Stored data
:::
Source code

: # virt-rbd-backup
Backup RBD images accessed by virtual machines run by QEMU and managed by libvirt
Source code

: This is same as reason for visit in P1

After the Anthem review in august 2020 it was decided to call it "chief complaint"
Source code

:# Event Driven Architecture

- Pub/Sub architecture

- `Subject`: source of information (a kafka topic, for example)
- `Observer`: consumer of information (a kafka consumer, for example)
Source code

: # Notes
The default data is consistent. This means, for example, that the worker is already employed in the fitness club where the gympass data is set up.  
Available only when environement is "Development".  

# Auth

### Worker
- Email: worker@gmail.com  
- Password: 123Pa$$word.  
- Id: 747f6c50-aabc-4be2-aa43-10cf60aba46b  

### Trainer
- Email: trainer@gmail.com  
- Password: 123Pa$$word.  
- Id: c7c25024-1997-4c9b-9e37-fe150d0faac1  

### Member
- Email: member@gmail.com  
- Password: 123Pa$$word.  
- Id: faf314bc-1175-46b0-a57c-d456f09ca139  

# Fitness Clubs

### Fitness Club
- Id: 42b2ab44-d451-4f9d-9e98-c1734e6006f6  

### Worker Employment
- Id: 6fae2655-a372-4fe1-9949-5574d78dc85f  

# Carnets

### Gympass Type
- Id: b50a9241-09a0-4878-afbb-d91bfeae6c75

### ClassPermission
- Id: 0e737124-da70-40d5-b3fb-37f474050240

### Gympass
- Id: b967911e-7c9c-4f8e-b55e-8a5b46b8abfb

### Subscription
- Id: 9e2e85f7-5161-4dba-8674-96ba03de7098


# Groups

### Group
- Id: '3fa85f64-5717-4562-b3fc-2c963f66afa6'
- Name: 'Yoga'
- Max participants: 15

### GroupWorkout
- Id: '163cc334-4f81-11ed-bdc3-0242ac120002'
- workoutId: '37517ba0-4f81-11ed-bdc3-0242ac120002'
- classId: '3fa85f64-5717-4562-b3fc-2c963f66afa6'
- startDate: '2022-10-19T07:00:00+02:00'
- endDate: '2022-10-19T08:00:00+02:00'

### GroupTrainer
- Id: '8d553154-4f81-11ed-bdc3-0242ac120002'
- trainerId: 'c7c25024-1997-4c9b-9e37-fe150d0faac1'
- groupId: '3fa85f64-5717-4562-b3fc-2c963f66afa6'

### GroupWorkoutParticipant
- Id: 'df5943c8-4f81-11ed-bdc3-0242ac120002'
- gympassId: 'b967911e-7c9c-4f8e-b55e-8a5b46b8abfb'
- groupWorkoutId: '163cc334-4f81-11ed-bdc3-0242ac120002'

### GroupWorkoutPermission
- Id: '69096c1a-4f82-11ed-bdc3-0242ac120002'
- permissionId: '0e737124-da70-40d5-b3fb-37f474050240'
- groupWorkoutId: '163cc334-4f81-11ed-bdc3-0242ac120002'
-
:::
TASK STATEMENT:
Whenever "kafka" occurs in a line of the entries, copy that line.

ANSWER SPACE:
- `Subject`: source of information (a kafka topic, for example)
- `Observer`: consumer of information (a kafka consumer, for example)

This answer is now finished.